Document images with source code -

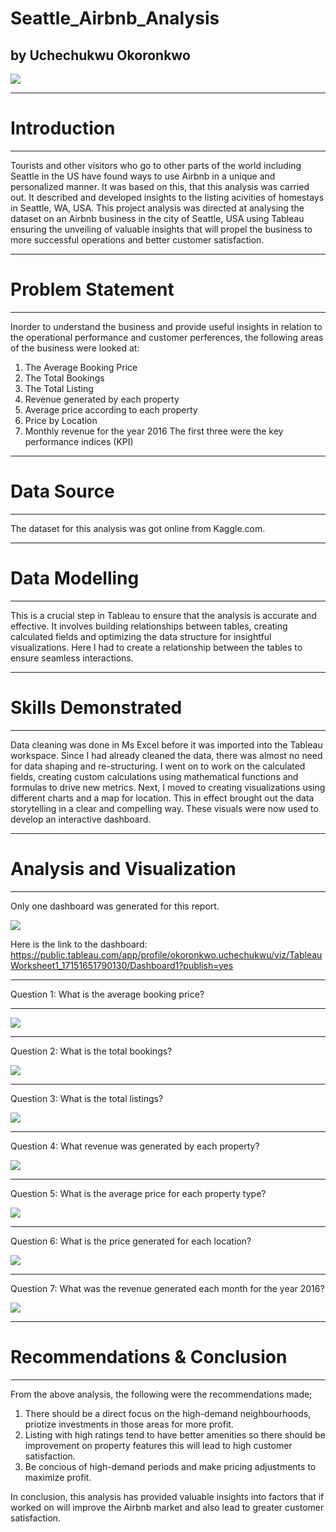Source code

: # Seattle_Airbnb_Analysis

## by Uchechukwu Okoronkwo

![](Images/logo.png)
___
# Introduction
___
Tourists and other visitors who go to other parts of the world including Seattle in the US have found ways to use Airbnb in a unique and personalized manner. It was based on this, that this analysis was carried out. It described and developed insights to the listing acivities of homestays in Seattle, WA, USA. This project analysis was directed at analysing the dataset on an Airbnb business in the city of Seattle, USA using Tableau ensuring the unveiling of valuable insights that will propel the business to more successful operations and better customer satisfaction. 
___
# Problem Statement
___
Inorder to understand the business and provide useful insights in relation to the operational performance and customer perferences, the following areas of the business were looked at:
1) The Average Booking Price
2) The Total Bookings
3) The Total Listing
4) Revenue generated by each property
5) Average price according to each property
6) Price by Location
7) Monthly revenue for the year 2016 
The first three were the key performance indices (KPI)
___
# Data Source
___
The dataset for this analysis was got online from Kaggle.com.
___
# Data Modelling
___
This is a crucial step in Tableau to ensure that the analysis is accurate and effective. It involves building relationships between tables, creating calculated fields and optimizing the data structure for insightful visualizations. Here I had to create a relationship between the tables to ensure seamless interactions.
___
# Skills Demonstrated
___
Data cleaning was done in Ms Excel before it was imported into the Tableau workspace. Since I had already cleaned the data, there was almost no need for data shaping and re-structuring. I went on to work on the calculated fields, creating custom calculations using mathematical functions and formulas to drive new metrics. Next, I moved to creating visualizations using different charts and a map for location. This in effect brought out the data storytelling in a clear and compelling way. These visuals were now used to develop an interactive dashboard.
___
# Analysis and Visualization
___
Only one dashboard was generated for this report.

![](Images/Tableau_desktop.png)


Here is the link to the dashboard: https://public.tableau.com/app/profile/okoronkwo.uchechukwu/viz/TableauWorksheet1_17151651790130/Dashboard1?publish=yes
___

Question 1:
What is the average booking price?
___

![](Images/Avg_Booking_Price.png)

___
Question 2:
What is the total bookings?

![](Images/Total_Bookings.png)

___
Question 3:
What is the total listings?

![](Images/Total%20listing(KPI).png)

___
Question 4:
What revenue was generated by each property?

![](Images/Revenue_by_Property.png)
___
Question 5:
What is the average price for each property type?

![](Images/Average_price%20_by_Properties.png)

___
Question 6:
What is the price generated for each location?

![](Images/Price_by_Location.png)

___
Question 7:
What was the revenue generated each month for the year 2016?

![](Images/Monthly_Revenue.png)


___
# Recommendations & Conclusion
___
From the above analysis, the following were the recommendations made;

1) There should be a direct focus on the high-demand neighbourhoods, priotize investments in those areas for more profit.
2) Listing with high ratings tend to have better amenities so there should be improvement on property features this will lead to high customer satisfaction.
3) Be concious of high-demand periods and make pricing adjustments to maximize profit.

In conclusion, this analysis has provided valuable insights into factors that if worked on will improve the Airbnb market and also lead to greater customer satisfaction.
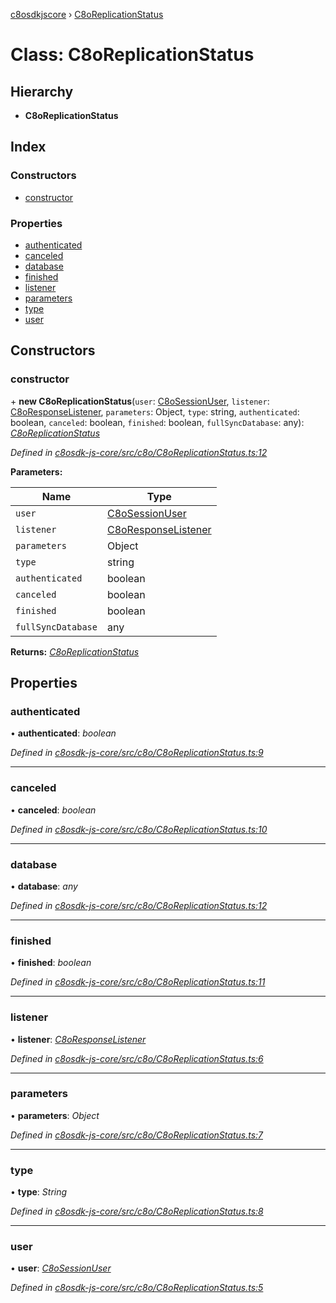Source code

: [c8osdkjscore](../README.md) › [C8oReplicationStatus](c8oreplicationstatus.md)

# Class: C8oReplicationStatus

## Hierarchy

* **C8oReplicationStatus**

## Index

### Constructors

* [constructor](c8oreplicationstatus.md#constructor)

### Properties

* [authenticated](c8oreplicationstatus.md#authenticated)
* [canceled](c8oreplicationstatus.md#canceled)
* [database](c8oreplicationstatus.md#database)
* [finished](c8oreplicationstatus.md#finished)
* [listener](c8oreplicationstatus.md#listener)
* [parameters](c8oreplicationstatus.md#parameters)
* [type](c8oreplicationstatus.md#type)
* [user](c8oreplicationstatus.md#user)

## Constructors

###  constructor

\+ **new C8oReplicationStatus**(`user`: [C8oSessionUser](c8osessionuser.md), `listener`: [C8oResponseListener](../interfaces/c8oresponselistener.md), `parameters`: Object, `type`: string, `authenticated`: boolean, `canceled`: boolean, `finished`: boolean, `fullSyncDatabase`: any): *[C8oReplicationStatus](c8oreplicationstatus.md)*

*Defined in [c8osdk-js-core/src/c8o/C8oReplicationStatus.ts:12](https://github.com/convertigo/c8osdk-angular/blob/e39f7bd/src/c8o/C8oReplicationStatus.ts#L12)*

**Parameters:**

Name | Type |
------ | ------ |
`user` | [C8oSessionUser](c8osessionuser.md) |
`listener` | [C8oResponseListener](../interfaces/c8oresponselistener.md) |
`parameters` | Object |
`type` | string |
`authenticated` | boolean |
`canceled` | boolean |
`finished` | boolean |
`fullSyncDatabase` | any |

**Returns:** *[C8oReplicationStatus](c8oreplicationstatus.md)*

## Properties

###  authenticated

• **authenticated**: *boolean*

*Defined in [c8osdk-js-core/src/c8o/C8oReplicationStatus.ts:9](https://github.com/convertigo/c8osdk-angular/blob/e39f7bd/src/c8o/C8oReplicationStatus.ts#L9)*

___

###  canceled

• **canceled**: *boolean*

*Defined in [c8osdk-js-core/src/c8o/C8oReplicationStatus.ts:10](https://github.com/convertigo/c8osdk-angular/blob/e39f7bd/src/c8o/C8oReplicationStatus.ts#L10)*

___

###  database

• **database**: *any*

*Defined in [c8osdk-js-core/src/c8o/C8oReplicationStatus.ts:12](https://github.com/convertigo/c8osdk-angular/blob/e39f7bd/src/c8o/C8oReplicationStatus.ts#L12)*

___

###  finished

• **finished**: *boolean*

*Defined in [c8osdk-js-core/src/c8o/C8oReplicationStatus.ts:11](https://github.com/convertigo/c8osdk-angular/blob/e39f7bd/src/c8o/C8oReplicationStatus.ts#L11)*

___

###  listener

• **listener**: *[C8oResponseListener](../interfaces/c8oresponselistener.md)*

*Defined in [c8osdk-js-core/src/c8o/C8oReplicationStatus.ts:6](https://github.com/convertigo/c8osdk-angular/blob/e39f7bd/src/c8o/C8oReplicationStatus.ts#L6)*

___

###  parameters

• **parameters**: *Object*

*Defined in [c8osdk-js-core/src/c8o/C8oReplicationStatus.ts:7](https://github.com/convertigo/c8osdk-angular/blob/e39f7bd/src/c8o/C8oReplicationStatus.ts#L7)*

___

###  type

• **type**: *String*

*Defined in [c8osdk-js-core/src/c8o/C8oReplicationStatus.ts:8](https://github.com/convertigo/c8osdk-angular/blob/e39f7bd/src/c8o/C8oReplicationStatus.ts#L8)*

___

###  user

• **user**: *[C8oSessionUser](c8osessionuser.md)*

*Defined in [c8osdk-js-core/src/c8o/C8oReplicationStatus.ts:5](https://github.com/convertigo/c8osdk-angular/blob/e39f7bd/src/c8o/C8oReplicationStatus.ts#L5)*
* * *
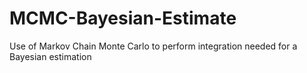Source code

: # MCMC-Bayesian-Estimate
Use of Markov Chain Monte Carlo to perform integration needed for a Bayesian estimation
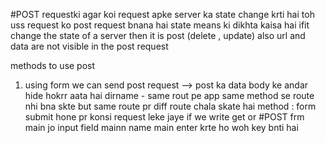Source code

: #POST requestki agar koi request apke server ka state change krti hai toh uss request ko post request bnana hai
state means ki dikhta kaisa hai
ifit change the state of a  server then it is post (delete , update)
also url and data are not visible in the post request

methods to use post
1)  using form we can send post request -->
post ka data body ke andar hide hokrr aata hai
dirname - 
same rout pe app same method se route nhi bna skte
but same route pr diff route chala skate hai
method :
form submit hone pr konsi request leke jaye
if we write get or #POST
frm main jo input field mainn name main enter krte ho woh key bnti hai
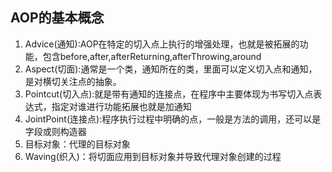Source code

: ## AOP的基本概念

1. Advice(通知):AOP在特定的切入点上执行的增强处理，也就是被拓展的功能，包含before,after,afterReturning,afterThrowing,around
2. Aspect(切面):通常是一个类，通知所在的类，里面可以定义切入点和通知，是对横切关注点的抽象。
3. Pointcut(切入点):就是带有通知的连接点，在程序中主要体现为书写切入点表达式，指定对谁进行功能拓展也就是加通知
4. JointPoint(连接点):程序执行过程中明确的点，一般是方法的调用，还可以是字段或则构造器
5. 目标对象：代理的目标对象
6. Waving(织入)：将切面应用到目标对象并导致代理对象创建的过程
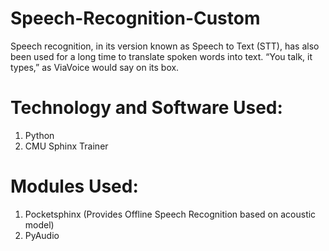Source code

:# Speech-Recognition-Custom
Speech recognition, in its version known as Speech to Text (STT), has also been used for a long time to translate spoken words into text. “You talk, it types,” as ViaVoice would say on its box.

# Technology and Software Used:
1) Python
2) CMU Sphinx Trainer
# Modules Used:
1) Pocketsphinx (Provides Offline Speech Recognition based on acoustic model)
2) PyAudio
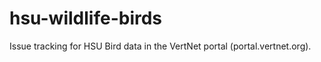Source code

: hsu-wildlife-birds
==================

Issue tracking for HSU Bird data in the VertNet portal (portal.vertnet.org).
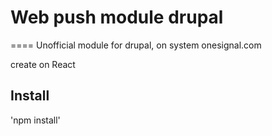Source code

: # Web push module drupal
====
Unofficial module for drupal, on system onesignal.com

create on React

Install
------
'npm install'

ABOUT THIS TASK -
Search the records for the string "Object" and report each line that has it.

WRITTEN REPLY -
\+ **new C8oReplicationStatus**(`user`: [C8oSessionUser](c8osessionuser.md), `listener`: [C8oResponseListener](../interfaces/c8oresponselistener.md), `parameters`: Object, `type`: string, `authenticated`: boolean, `canceled`: boolean, `finished`: boolean, `fullSyncDatabase`: any): *[C8oReplicationStatus](c8oreplicationstatus.md)*
`parameters` | Object |
• **parameters**: *Object*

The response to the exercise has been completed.